The short, tragic career of M. Night Shyamalan
by Jason Blair
THE HAPPENING: Written and Directed by M. Night Shyamalan. Cinematography, Tak Fujimoto. Music, James Newton Howard. Starring Mark Wahlberg, Zooey Deschanel and John Leguizamo. Twentieth Century Fox, 2008. R. 91 minutes.
|Elliot (Mark Wahlberg) wonders why.|
Artistically, M. Night Shyamalan is dead.
Adrift since the waning moments of Signs (2002), M. Night Shyamalan hit bottom with The Lady in the Water (2006), a dreary, confused bedtime story about a mermaid, twitchy and pearlescent, who emerges from a swimming pool. At the time, Water was the greatest catastrophe of a once-incandescent career. The Happening, while not as muddled as its predecessor, arguably is the greater failure, since it convincingly ends any meaningful discussion as to whether, apart from the trick-laden The Sixth Sense, Shyamalan is worthy of serious attention.

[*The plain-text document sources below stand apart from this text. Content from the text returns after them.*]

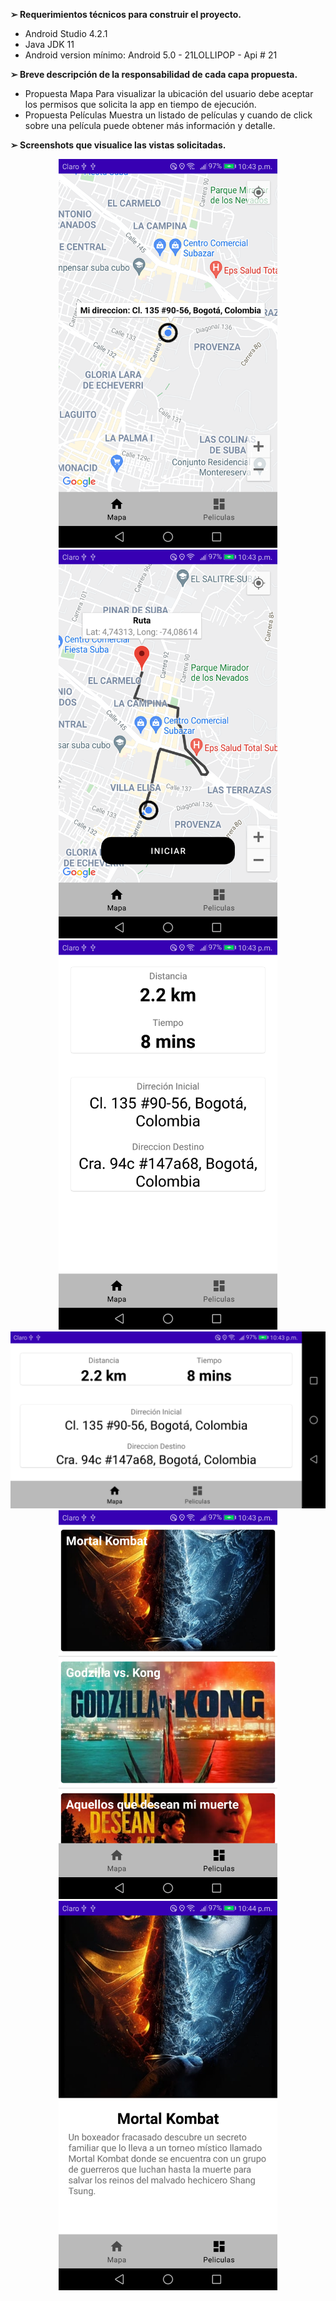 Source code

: 

**➢ Requerimientos técnicos para construir el proyecto.**
* Android Studio 4.2.1
* Java JDK 11
* Android version mínimo: Android 5.0 - 21LOLLIPOP - Api # 21

**➢ Breve descripción de la responsabilidad de cada capa propuesta.**

* Propuesta Mapa
  Para visualizar la ubicación del usuario debe aceptar los permisos que solicita la app en tiempo de ejecución.
* Propuesta Películas
  Muestra un listado de películas y cuando de click sobre una película puede obtener más información y detalle.

**➢ Screenshots que visualice las vistas solicitadas.**
<!-- ![Screenshot](imagenes/uno.png) -->
<p align="center">
  <img src="imagenes/1Home.png" width="350" title="Home">
  <img src="imagenes/2Home_draw.png" width="350" title="Draw">
  <img src="imagenes/3Mapa_portrait.png" width="350" title="Portrait">
  <img src="imagenes/4Mapa_landscape.png" width="550" title="LandScape">
  <img src="imagenes/5Pelicula_lista.png" width="350" title="Listado peliculas">
  <img src="imagenes/6Pelicula_detalle.png" width="350" title="Peliculas detalle">
</p>
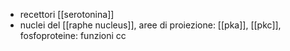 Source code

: - recettori [[serotonina]]
- nuclei del [[raphe nucleus]], aree di proiezione: [[pka]], [[pkc]], fosfoproteine: funzioni cc
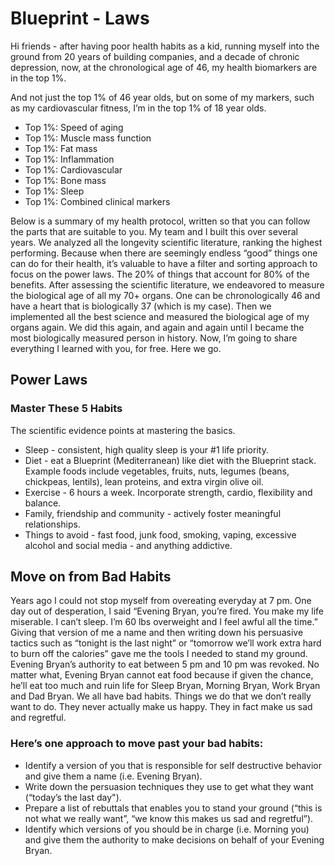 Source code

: # Blueprint - Laws
Hi friends - after having poor health habits as a kid, running myself into the ground from 20 years of building companies, and a decade of chronic depression, now, at the chronological age of 46, my health biomarkers are in the top 1%.

And not just the top 1% of 46 year olds, but on some of my markers, such as my cardiovascular fitness, I’m in the top 1% of 18 year olds.

- Top 1%: Speed of aging
- Top 1%: Muscle mass function
- Top 1%: Fat mass
- Top 1%: Inflammation
- Top 1%: Cardiovascular
- Top 1%: Bone mass
- Top 1%: Sleep
- Top 1%: Combined clinical markers

Below is a summary of my health protocol, written so that you can follow the parts that are suitable to you. My team and I built this over several years. We analyzed all the longevity scientific literature, ranking the highest performing. Because when there are seemingly endless “good” things one can do for their health, it’s valuable to have a filter and sorting approach to focus on the power laws. The 20% of things that account for 80% of the benefits. After assessing the scientific literature, we endeavored to measure the biological age of all my 70+ organs. One can be chronologically 46 and have a heart that is biologically 37 (which is my case). Then we implemented all the best science and measured the biological age of my organs again. We did this again, and again and again until I became the most biologically measured person in history. Now, I’m going to share everything I learned with you, for free. Here we go.

## Power Laws

### Master These 5 Habits
The scientific evidence points at mastering the basics.

- Sleep - consistent, high quality sleep is your #1 life priority.
- Diet - eat a Blueprint (Mediterranean) like diet with the Blueprint stack. Example foods include vegetables, fruits, nuts, legumes (beans, chickpeas, lentils), lean proteins, and extra virgin olive oil.
- Exercise - 6 hours a week. Incorporate strength, cardio, flexibility and balance. 
- Family, friendship and community - actively foster meaningful relationships. 
- Things to avoid - fast food, junk food, smoking, vaping, excessive alcohol and social media - and anything addictive.

## Move on from Bad Habits
Years ago I could not stop myself from overeating everyday at 7 pm. One day out of desperation, I said “Evening Bryan, you’re fired. You make my life miserable. I can’t sleep. I’m 60 lbs overweight and I feel awful all the time.” Giving that version of me a name and then writing down his persuasive tactics such as “tonight is the last night” or “tomorrow we’ll work extra hard to burn off the calories” gave me the tools I needed to stand my ground. Evening Bryan’s authority to eat between 5 pm and 10 pm was revoked. No matter what, Evening Bryan cannot eat food because if given the chance, he’ll eat too much and ruin life for Sleep Bryan, Morning Bryan, Work Bryan and Dad Bryan.  We all have bad habits. Things we do that we don’t really want to do. They never actually make us happy. They in fact make us sad and regretful.

### Here’s one approach to move past your bad habits:
- Identify a version of you that is responsible for self destructive behavior and give them a name (i.e. Evening Bryan).
- Write down the persuasion techniques they use to get what they want (“today’s the last day"). 
- Prepare a list of rebuttals that enables you to stand your ground (“this is not what we really want”, “we know this makes us sad and regretful”). 
- Identify which versions of you should be in charge (i.e. Morning you) and give them the authority to make decisions on behalf of your Evening Bryan.

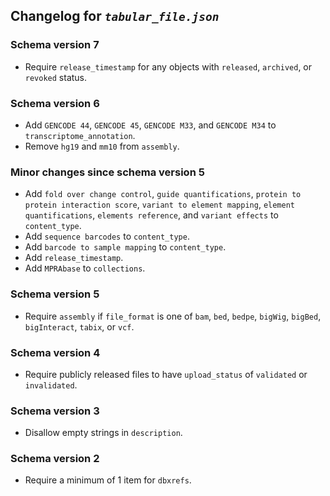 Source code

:## Changelog for *`tabular_file.json`*

### Schema version 7

* Require `release_timestamp` for any objects with `released`, `archived`, or `revoked` status.

### Schema version 6

* Add `GENCODE 44`, `GENCODE 45`, `GENCODE M33`, and `GENCODE M34` to `transcriptome_annotation`.
* Remove `hg19` and `mm10` from `assembly`.

### Minor changes since schema version 5

* Add `fold over change control`, `guide quantifications`, `protein to protein interaction score`, `variant to element mapping`, `element quantifications`, `elements reference`, and `variant effects` to `content_type`.
* Add `sequence barcodes` to `content_type`.
* Add `barcode to sample mapping` to `content_type`.
* Add `release_timestamp`.
* Add `MPRAbase` to `collections`.

### Schema version 5

* Require `assembly` if `file_format` is one of `bam`, `bed`, `bedpe`, `bigWig`, `bigBed`, `bigInteract`, `tabix`, or `vcf`.

### Schema version 4

* Require publicly released files to have `upload_status` of `validated` or `invalidated`.

### Schema version 3

* Disallow empty strings in `description`.

### Schema version 2

* Require a minimum of 1 item for `dbxrefs`.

For a few precious minutes, The Happening exerts itself hauntingly. In New York, high atop a construction site, men hurl themselves to the ground. In Philadelphia, a chain of suicides begins, the same gun used again and again. Nearby, a disaster more intimate unfolds: the dissipation of the relationship between Elliot (Mark Wahlberg) and Alma (Zooey Deschanel). This dependable crisis-within-a-crisis structure — a situation at least as old, but surely older, than Henry James’ The Painted Veil — steadies The Happening, if only briefly. Along with their friend Julian (John Leguizamo) and his daughter Jess (Ashlyn Sanchez), Elliot and Alma board a train for the countryside. The film rattles forward, paranoid and defiant, capitalizing on everything we don’t yet know. Then the train stops for good in Filbert, Pennsylvania. And so does The Happening.
As the train passengers set out chaotically for the safe zone of western Pennsylvania, the film contracts with stunning haste. You can almost hear the grind of the film’s gears in downshift, resulting in fewer characters, fewer developments and — unless I misread the audience — fewer interested moviegoers. As in Signs, The Happening relies on media reports for exposition, reports that, as in real life, mislead as much as clarify. This time, Shyamalan adds cell phones to tv and radio stations, resulting in several poorly staged scenes of people standing around, useless and dumb. But the real offense of The Happening is Shayamalan’s premise for the attacks, a concept almost as ridiculous as the heavy-handed way in which Elliot grasps it. At one point, Elliot barks that to survive, they need to “stay ahead of the wind.” Is that all? While you’re at it, try getting blood from a turnip, honey from a rock or a silk purse from a sow’s ear. You get the idea. Billed as a paranoid thriller, The Happening is the worst kind of fantasy, one with neither foot in anything close to reality.
All of which is a shame, when you consider the talented actors who keep rallying to Shyamalan’s cheerful little flicks. Wahlberg plays the sad clown admirably, a morally upright, naïvely positive leader who’s almost an exact reprise of his Eddie Adams from Boogie Nights. Zooey Deschanel brings her offbeat charm to The Happening, but her confession to Elliot — her infidelity is telegraphed from the start — sounds like she’s complaining of an itchy throat. Elliot’s reaction is to remain steady, even during a scene of gratuitous violence against children, which should have parents picketing this film in the streets. In fact, the only person who gets under Elliot’s skin is an irascible, insular country woman, the Nurse Ratched of rural Pennsylvania. Eventually, Elliot slumps a little. “We need to get out of this nightmare,” he says. You said it, not me.
The Happening is now playing at Cinemark and VRC Stadium 15.